To uninstall the NVIDIA AI Workbench, follow the steps outlined in the Uninstallation Guide.

Appendix - Importing custom datasets

LLaMA-Factory supports datasets in the alpaca and sharegpt format. Read more about custom datasets here.

To incorporate a custom training dataset into your LLama-Factory AI Workbench project, you can follow these steps using the GPTeacher/Roleplay dataset as an example:

Download the Dataset:

Navigate to the GPTeacher GitHub repository at GPTeacher Roleplay Dataset.
Download the file roleplay-simple-deduped-roleplay-instruct.json.

Move the Dataset File:

Transfer the downloaded file to your data directory where dataset_info.json is located. This directory is accessible inside the container at /project/data.
Update dataset_info.json:

Edit the dataset_info.json file to include the new dataset by adding the following entry:

{
  "roleplay_alpaca": {
    "file_name": "roleplay-simple-deduped-roleplay-instruct.json",
    "formatting": "alpaca",
     "columns": {
      "system": "instruction",
      "prompt": "input",
      "response": "response"
    }
  }
}

Navigate to LLaMa-Factory GUI and select the Directory as /project/data, the roleplay_alpaca dataset should be available in the dropdown.

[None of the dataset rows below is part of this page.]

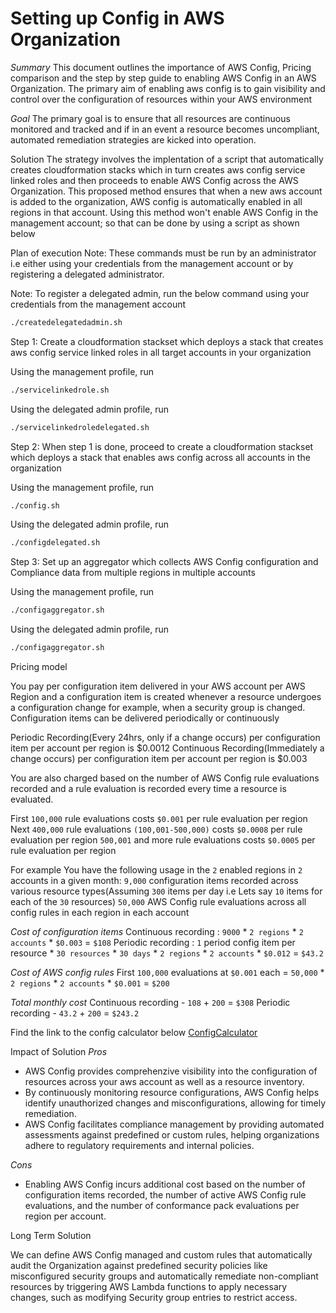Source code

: # Setting up Config in AWS Organization

_Summary_
This document outlines the importance of AWS Config, Pricing comparison and the step by step guide to enabling AWS Config in an AWS Organization. The primary aim of enabling aws config is to gain visibility and control over the configuration of resources within your AWS environment

_Goal_
The primary goal is to ensure that all resources are continuous monitored and tracked and if in an event a resource becomes uncompliant, automated remediation strategies are kicked into operation.

Solution
The strategy involves the implentation of a script that automatically creates cloudformation stacks which in turn creates aws config service linked roles and then proceeds to enable AWS Config across the AWS Organization. This proposed method ensures that when a new aws account is added to the organization, AWS config is automatically enabled in all regions in that account. Using this method won't enable AWS Config in the management account; so that can be done by using a script as shown below

Plan of execution
Note: These commands must be run by an administrator i.e either using your credentials from the management account or by registering a delegated administrator.

Note: To register a delegated admin, run the below command using your credentials from the management account
```sh
./createdelegatedadmin.sh
```

Step 1: Create a cloudformation stackset which deploys a stack that creates aws config service linked roles in all target accounts in your organization 

Using the management profile, run 
```sh
./servicelinkedrole.sh
```
Using the delegated admin profile, run 
```sh
./servicelinkedroledelegated.sh
```

Step 2: When step 1 is done, proceed to create a cloudformation stackset which deploys a stack that enables aws config across all accounts in the organization

Using the management profile, run 
```sh
./config.sh
```
Using the delegated admin profile, run 
```sh
./configdelegated.sh
```

Step 3: Set up an aggregator which collects AWS Config configuration and Compliance data from multiple regions in multiple accounts

Using the management profile, run 
```sh
./configaggregator.sh
```
Using the delegated admin profile, run 
```sh
./configaggregator.sh
```

Pricing model

You pay per configuration item delivered in your AWS account per AWS Region and a configuration item is created whenever a resource undergoes a configuration change for example, when a security group is changed. Configuration items can be delivered periodically or continuously

Periodic Recording(Every 24hrs, only if a change occurs) per configuration item per account per region is $0.0012
Continuous Recording(Immediately a change occurs) per configuration item per account per region is $0.003

You are also charged based on the number of AWS Config rule evaluations recorded and a rule evaluation is recorded every time a resource is evaluated.

First `100,000` rule evaluations costs `$0.001` per rule evaluation per region
Next `400,000` rule evaluations `(100,001-500,000)` costs `$0.0008` per rule evaluation per region
`500,001` and more rule evaluations costs `$0.0005` per rule evaluation per region

For example
You have the following usage in the `2` enabled regions in `2` accounts in a given month:
`9,000` configuration items recorded across various resource types(Assuming `300` items per day i.e Lets say `10` items for each of the `30` resources)
`50,000` AWS Config rule evaluations across all config rules in each region in each account

_Cost of configuration items_
Continuous recording : `9000` * `2 regions` * `2 accounts` * `$0.003` = `$108`
Periodic recording : `1` period config item per resource * `30 resources` * `30 days` * `2 regions` * `2 accounts` * `$0.012` = `$43.2`

_Cost of AWS config rules_
First `100,000` evaluations at `$0.001` each = `50,000` * `2 regions` * `2 accounts` * `$0.001` = `$200`

_Total monthly cost_
Continuous recording - `108` + `200` = `$308`
Periodic recording - `43.2` + `200` = `$243.2`

Find the link to the config calculator below
[ConfigCalculator](https://calculator.aws/#/createCalculator/Config)

Impact of Solution
_Pros_
- AWS Config provides comprehenzive visibility into the configuration of resources across your aws account as well as a resource inventory.
- By continuously monitoring resource configurations, AWS Config helps identify unauthorized changes and misconfigurations, allowing for timely remediation.
- AWS Config facilitates compliance management by providing automated assessments against predefined or custom rules, helping organizations adhere to regulatory requirements and internal policies.

_Cons_
- Enabling AWS Config incurs additional cost based on the number of configuration items recorded, the number of active AWS Config rule evaluations, and the number of conformance pack evaluations per region per account.

Long Term Solution

We can define AWS Config managed and custom rules that automatically audit the Organization against predefined security policies like misconfigured security groups and automatically remediate non-compliant resources by triggering AWS Lambda functions to apply necessary changes, such as modifying Security group entries to restrict access.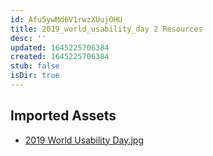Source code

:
 ```yaml
---
id: Afu5ywMd6V1rwzXUujOHU
title: 2019_world_usability_day 2 Resources
desc: ''
updated: 1645225706384
created: 1645225706384
stub: false
isDir: true
---
```

## Imported Assets
- [2019 World Usability Day.jpg](/assets/2019-world-usability-day.jpg)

Proceed to fine-tune as usual.

Appendix - Gated Models

On the Hugging Face Hub, certain model repositories are designated as "gated models," meaning that access to these models is restricted. To use one:

Request Access: While logged in, visit the gated model's page and submit an access request with your details.
Await Approval:
- If automatic, you'll get immediate access.
- If manual, the authors must review and approve your request.

Once approved, you can download and use the gated model files.

Troubleshooting Guide

1. Access logs in AI Workbench

To access the application's logs in Workbench, click on the 'Output' button at the bottom of the Workbench desktop app to expand the Logs widget. And then select 'LLaMa-factory' app from the dropdown.

2. Access LlamaFactory Python Environment

LLaMa-Factory is installed in a Python virtual environment within the Workbench project's Docker/Podman container. To access this environment, first open the NVIDIA-Workbench WSL distro using the command prompt and connect to the running Docker/Podman container.

Using Docker Desktop GUI:

Navigate to the running container and connect to the running container using the 'Open in Terminal' option as shown below:

Once inside the container, access the Python env using:

python3 -m venv llama-factory-env

Using Terminal

wsl -d NVIDIA-Workbench
cd ~
docker ps

Note the name of the Llama-factory container, it usually is project-llamafactory-wb.

Enter the Docker container using:

docker exec -it project-llamafactory-wb /bin/bash

Once inside the container, access the Python env using:

python3 -m venv llama-factory-env

3. Application Error

If you encounter an Application Error similar to the one above, ensure that your system has WSL2 and virtualization enabled.